When my mom came to visit, about a month after Caleb was born, she brought with her a pair of extra hands and a lot of grace. I am so thankful she was here and so grateful for all the help she was around the house and with C. She also brought with her Brené Brown's book Daring Greatly. I tore through it in about a week's time, the words like a balm for my tired postpartum self.

The book, as many will know, deals with vulnerability. But it also talks about worthiness, parenting and fear. It talks about how many of us, when we look at the good things we've been given in life, feel afraid that it's quite simply too much- it's too good, it's more than we deserve, and therefore can't possibly last. We use worry (among other things) to sabotage our enjoyment of these gifts because the thought of loosing what we have is just too painful.

As I read, I was shocked to see myself so clearly reflected on the pages. I had no idea that this way of thinking was a thing- that others struggled with it and that there was a language to describe it. But that's exactly what I do. I don't think I'm possibly worthy of what I've been given and am therefore terrified to loose it. The belief that I am not enough is in fact getting in the way of my ability to fully enjoy what I've been blessed with. This constant striving to do more, to be more, this unrelenting hustle... it's exhausting.

According to the book, one of the best ways to combat this is with gratitude. To admit that we don't feel worthy of what we have and to be thankful for it anyway. Perhaps even to be thankful for it because it's more than we deserve. 

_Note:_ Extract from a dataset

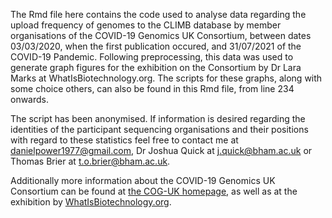 The Rmd file here contains the code used to analyse data regarding the upload frequency of genomes to the CLIMB database by member organisations of the COVID-19 Genomics UK Consortium, between dates 03/03/2020, when the first publication occured, and 31/07/2021 of the COVID-19 Pandemic. Following preprocessing, this data was used to generate graph figures for the exhibition on the Consortium by Dr Lara Marks at WhatIsBiotechnology.org. The scripts for these graphs, along with some choice others, can also be found in this Rmd file, from line 234 onwards.

The script has been anonymised. If information is desired regarding the identities of the participant sequencing organisations and their positions with regard to these statistics feel free to contact me at danielpower1977@gmail.com, Dr Joshua Quick at j.quick@bham.ac.uk or Thomas Brier at t.o.brier@bham.ac.uk.

Additionally more information about the COVID-19 Genomics UK Consortium can be found at [the COG-UK homepage](https://www.cogconsortium.uk/), as well as at the exhibition by [WhatIsBiotechnology.org](https://www.whatisbiotechnology.org/index.php/exhibitions/coguk).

It's not easy but I'm learning to be thankful. I'm learning to give myself grace in the areas where I feel inadequate and to stop hustling to earn my worthiness. I'm learning to embrace, even savour those days when it's noon and nothing is done, there's a sink full of dishes, and Caleb wants to cuddle. I'm learning that sometimes it's okay to leave things as they are and take your baby for a walk, if that's what you're both needing. The laundry will be there when you get back...fortunately or unfortunately, haha. And I'm learning to admit that I can't always do all the things. Taking care of my baby and myself is really more than enough some days.  

1 comment:

  1. I've heard really good things about this book, and I keep meaning to read it! Soon. It sounds amazing, and I'm glad it had such a great impact on you.